If the length of the pendulum in pendulum clock increases by 0.1%, then the error in time per day is:

We begin with the basic formula for the time-period of a simple pendulum:

$$T = 2\pi \sqrt{\frac{L}{g}}$$

Here $$T$$ is the time-period, $$L$$ is the length of the pendulum and $$g$$ is the acceleration due to gravity.

Now the length of the pendulum is increased by $$0.1\%$$. In fractional form, an increase of $$0.1\%$$ means

$$\frac{\Delta L}{L} = 0.1\% = \frac{0.1}{100} = 0.001.$$

We want to find the corresponding fractional change in the time-period. For small changes we use the differentiation (or error-propagation) form of the above formula. Taking logarithms and differentiating, we have

$$\ln T = \ln(2\pi) + \tfrac12\ln L - \tfrac12\ln g,$$

so differentiating:

$$\frac{\Delta T}{T} = \tfrac12\,\frac{\Delta L}{L} - \tfrac12\,\frac{\Delta g}{g}.$$

Because $$g$$ is constant for the clock, $$\Delta g = 0$$. Therefore

$$\frac{\Delta T}{T} = \tfrac12\,\frac{\Delta L}{L}.$$

Substituting the given fractional change in length,

$$\frac{\Delta T}{T} = \tfrac12 \times 0.001 = 0.0005.$$

To express this as a percentage:

$$0.0005 = 0.05\%.$$

This positive value means the time-period increases, so each swing now takes longer than it should; the clock will run slow.
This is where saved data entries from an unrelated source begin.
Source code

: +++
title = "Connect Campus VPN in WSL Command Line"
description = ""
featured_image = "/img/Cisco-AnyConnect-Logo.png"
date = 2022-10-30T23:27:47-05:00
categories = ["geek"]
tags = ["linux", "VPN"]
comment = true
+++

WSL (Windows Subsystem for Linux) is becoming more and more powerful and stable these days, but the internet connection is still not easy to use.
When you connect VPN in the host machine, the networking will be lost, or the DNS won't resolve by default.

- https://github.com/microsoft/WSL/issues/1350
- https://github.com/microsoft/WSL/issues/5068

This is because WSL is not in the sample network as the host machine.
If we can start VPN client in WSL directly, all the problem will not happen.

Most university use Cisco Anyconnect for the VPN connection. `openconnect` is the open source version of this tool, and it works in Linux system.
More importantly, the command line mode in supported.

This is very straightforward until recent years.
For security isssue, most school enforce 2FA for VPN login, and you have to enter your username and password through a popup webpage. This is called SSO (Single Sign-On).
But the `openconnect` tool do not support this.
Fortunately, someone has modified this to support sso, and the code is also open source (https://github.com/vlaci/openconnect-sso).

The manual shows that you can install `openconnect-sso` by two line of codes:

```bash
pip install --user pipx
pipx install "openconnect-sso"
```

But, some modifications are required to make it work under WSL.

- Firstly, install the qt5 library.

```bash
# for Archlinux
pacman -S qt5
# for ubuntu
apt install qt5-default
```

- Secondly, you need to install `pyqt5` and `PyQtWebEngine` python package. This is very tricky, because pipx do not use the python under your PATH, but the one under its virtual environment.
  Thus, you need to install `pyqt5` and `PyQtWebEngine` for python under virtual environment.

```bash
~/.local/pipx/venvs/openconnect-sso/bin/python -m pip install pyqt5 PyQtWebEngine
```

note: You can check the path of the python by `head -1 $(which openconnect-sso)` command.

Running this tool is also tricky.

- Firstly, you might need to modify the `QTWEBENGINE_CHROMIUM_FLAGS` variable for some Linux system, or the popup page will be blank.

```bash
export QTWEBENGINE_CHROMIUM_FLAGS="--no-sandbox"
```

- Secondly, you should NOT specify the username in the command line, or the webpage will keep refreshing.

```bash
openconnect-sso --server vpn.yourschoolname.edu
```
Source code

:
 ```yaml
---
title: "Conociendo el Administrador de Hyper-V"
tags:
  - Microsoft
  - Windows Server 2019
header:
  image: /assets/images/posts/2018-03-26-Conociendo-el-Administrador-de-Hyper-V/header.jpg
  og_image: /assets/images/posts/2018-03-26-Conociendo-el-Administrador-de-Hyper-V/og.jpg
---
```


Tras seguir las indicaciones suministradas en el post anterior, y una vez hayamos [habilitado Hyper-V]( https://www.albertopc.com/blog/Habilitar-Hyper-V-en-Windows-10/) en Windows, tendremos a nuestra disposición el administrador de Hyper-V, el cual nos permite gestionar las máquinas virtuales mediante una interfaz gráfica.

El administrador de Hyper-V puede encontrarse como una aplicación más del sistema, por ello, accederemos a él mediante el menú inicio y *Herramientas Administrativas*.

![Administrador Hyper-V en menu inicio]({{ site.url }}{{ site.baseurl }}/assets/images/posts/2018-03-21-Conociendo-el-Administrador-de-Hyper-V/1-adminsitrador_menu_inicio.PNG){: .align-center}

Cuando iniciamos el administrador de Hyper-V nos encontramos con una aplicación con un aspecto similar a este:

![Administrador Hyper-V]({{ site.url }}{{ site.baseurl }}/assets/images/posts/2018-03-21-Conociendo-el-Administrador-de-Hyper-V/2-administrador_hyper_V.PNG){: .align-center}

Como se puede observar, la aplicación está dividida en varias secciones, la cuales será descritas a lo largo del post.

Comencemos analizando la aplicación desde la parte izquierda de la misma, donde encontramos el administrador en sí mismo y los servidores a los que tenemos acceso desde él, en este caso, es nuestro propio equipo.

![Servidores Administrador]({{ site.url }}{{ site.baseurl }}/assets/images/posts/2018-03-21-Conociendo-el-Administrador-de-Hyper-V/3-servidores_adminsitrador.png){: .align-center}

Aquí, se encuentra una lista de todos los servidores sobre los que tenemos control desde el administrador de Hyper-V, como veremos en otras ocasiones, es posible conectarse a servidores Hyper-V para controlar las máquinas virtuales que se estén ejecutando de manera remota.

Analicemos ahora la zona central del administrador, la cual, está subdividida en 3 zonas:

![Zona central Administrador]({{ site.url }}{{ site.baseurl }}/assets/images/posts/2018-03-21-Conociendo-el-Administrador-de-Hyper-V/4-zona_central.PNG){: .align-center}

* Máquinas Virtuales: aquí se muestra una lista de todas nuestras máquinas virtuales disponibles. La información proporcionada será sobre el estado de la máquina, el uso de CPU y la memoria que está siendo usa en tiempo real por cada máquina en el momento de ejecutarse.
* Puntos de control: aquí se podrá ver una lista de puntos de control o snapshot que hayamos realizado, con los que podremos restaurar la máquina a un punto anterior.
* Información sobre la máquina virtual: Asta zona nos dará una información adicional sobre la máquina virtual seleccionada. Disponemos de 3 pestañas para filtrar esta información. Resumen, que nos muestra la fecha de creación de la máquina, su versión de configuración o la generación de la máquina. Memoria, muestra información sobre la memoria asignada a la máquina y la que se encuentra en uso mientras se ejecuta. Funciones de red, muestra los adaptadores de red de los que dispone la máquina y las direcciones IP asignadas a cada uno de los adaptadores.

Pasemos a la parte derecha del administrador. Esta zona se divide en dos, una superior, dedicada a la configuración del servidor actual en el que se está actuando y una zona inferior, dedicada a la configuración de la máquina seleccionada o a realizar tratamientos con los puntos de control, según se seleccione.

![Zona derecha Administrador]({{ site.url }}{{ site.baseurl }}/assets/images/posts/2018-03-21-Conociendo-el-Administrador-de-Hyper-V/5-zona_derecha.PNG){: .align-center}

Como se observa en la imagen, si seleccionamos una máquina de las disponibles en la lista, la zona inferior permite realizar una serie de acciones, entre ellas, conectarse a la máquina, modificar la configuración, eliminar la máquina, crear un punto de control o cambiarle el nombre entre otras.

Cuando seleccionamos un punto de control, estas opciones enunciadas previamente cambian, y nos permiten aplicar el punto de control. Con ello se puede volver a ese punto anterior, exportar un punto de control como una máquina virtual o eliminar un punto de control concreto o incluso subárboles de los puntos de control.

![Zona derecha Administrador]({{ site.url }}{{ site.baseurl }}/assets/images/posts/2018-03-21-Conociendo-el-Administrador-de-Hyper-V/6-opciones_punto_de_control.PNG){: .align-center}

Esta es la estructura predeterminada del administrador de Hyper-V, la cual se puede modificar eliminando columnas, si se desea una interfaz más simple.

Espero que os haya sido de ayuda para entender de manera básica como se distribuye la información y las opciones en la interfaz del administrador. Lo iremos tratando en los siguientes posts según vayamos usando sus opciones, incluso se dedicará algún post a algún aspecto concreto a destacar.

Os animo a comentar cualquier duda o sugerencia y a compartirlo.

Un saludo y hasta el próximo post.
Next we convert this fractional error in one period to the total error accumulated in one day. A day has

$$24 \text{ hours} \times 60 \text{ min/hour} \times 60 \text{ s/min} = 86400 \text{ s}.$$

The same fraction $$0.0005$$ of this total time will be lost (the clock lags) in one day:

$$\Delta t_{\text{day}} = 0.0005 \times 86400 \text{ s}.$$

Carrying out the multiplication,

$$\Delta t_{\text{day}} = 0.0005 \times 86400 = 43.2 \text{ s}.$$

The clock therefore loses $$43.2$$ seconds per day.

Hence, the correct answer is Option A.